• Exercise prompt: Wherever "there" appears in the records below, copy the line that holds it.

• Information supplied:
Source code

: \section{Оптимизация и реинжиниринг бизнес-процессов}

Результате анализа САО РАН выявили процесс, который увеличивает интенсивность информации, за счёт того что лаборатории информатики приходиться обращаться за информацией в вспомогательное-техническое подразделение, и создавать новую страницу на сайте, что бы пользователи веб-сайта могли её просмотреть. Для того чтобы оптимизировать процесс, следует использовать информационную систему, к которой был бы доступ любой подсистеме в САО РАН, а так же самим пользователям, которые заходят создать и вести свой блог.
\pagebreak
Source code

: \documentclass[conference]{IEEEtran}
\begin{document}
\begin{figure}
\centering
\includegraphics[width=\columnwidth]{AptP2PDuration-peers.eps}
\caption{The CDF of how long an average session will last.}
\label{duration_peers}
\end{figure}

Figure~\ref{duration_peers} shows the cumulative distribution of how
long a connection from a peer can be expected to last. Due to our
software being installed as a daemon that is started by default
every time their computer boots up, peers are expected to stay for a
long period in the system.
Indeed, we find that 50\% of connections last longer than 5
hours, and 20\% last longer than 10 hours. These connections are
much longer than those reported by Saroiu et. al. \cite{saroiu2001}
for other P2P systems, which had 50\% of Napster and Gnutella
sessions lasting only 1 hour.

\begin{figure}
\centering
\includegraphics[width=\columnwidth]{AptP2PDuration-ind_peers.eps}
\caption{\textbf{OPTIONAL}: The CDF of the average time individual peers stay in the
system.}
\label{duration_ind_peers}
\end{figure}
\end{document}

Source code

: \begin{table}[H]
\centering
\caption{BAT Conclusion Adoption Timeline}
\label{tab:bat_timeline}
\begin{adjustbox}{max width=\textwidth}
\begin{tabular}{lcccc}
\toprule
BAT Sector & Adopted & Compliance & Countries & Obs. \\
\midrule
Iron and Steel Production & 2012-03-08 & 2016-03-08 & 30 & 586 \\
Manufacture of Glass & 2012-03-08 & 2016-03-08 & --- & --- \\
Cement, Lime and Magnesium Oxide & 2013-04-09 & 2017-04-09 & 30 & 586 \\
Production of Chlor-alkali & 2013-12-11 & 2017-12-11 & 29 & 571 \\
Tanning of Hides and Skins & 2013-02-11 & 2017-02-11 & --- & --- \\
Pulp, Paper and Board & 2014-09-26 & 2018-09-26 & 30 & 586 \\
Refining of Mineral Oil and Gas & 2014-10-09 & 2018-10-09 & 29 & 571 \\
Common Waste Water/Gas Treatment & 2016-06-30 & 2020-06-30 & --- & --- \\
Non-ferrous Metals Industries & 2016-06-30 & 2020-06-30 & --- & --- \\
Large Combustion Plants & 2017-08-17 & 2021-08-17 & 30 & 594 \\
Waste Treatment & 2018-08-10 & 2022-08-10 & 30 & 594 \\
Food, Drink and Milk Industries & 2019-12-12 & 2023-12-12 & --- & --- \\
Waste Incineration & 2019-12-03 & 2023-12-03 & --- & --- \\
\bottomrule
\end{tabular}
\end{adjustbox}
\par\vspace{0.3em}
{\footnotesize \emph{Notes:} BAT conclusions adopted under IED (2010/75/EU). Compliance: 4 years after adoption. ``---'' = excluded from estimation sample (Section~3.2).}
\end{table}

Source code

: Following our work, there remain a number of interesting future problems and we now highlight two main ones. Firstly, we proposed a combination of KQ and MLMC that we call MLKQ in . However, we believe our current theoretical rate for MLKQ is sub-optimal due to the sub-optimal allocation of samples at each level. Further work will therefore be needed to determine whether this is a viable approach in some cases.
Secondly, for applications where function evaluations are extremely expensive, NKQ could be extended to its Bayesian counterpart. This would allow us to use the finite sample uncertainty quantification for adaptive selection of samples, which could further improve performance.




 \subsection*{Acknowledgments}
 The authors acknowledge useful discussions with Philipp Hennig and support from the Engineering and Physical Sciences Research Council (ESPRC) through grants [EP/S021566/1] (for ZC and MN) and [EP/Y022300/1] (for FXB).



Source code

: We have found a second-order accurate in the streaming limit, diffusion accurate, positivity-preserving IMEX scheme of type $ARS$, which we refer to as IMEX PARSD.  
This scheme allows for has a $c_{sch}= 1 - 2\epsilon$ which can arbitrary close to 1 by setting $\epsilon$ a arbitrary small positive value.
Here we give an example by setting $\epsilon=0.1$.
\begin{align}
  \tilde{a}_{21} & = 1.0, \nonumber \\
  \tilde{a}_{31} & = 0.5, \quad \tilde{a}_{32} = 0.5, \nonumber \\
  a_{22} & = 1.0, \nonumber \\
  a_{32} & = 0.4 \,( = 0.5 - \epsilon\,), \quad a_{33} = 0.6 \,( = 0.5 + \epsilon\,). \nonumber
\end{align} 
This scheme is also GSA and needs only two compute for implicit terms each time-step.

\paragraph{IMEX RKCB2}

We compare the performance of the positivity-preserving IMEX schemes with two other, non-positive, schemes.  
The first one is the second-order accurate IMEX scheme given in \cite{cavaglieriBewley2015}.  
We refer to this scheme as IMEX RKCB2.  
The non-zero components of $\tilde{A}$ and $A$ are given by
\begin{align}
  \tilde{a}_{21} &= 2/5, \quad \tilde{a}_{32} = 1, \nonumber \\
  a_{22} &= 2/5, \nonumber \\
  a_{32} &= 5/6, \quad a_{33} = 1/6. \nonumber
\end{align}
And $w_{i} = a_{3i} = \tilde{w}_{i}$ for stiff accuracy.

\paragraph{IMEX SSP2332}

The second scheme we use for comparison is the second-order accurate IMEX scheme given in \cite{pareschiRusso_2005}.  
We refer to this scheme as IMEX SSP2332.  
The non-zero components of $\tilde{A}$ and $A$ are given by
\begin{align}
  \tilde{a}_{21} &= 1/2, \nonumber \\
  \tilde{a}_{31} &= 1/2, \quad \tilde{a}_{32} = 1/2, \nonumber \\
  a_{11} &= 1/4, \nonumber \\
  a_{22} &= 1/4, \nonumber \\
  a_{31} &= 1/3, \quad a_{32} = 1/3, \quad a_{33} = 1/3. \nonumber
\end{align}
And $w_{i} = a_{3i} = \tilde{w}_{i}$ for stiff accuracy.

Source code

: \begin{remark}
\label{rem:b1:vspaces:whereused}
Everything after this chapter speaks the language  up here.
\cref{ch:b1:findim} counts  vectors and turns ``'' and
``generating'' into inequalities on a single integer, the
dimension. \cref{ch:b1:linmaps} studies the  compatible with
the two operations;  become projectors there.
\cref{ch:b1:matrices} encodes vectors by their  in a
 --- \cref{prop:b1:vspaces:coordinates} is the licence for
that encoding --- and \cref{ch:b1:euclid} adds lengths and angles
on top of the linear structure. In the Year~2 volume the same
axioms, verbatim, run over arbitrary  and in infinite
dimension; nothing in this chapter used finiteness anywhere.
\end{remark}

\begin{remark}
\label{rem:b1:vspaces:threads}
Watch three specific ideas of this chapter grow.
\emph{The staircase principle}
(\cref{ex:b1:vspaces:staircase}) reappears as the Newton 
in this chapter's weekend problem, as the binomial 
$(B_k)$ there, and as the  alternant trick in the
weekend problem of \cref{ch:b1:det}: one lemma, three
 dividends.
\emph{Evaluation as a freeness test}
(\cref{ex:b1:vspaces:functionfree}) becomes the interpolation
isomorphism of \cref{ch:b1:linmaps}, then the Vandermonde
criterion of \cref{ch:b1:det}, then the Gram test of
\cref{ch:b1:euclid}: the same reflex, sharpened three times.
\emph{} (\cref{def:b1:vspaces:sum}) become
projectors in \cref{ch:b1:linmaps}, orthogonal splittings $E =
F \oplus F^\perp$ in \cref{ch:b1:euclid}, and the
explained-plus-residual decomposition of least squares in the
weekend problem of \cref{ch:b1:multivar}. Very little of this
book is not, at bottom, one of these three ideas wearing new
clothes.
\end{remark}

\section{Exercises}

• Reply:
: Following our work, there remain a number of interesting future problems and we now highlight two main ones. Firstly, we proposed a combination of KQ and MLMC that we call MLKQ in . However, we believe our current theoretical rate for MLKQ is sub-optimal due to the sub-optimal allocation of samples at each level. Further work will therefore be needed to determine whether this is a viable approach in some cases.
the two operations;  become projectors there.
$(B_k)$ there, and as the  alternant trick in the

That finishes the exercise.